▶ THE TASK: Whenever a line below holds the word "Database", copy that line.

▶ SUPPLIED ENTRIES:
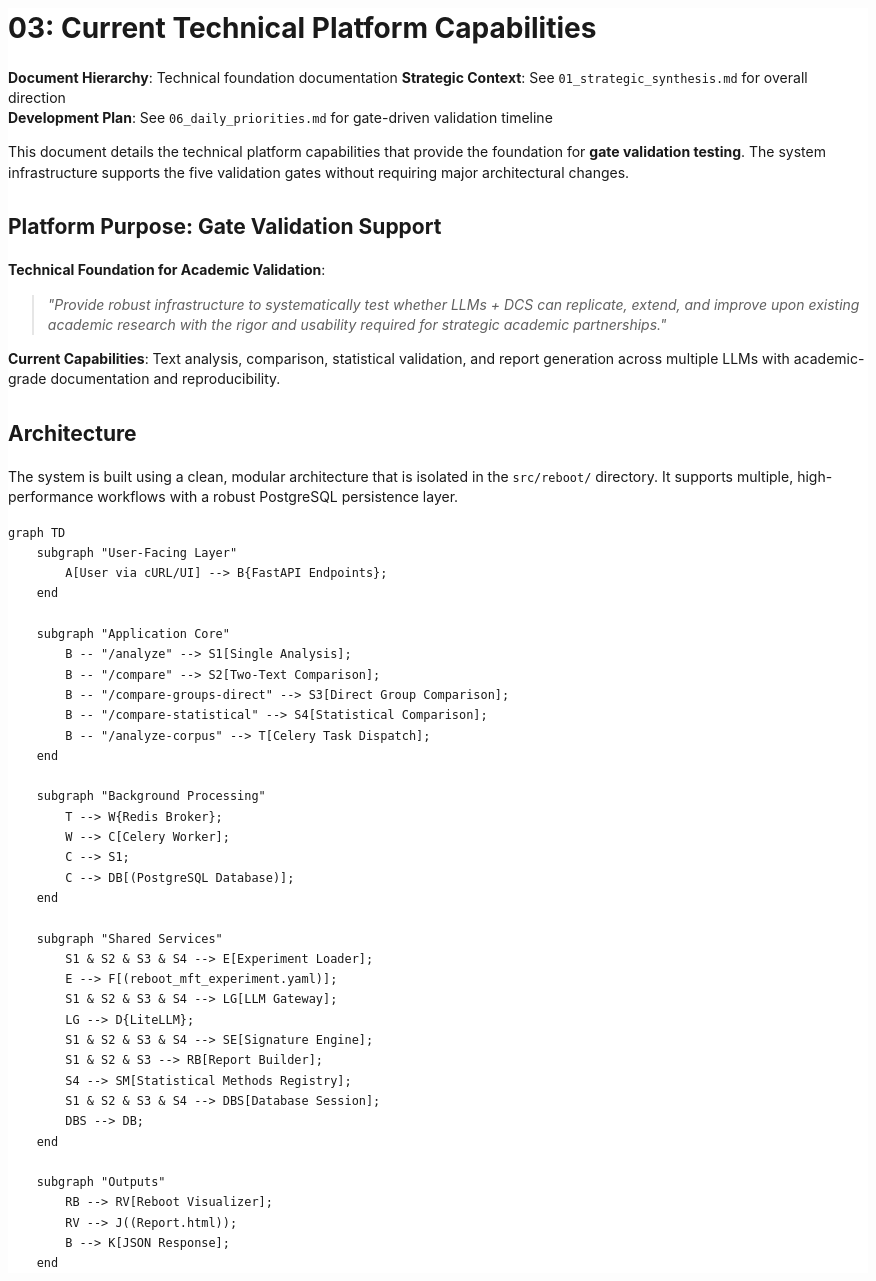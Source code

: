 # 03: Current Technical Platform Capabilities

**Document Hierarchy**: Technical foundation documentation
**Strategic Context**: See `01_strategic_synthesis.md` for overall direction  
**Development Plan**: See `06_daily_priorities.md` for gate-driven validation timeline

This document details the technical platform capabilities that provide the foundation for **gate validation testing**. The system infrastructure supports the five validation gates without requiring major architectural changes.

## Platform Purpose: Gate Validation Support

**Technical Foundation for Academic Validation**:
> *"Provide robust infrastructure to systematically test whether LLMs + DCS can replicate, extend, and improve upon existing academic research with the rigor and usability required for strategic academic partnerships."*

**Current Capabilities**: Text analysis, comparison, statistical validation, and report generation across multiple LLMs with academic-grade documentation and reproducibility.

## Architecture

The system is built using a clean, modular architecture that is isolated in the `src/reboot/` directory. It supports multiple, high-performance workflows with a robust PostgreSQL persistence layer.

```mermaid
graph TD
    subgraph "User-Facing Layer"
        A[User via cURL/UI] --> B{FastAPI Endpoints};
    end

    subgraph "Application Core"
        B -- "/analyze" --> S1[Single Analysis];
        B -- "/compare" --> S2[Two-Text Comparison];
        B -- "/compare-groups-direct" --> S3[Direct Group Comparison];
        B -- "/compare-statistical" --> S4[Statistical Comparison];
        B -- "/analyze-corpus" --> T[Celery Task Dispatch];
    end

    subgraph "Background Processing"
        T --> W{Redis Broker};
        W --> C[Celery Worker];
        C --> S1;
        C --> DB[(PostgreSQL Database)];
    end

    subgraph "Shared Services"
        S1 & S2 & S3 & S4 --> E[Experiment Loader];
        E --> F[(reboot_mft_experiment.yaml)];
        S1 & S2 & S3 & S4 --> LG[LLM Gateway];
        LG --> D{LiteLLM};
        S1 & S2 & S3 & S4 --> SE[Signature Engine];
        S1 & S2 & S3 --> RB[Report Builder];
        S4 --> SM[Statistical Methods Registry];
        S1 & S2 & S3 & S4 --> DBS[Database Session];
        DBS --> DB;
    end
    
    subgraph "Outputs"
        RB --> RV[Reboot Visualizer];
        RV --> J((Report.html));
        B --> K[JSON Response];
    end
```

▶ ANSWER BOX:
        C --> DB[(PostgreSQL Database)];
        S1 & S2 & S3 & S4 --> DBS[Database Session];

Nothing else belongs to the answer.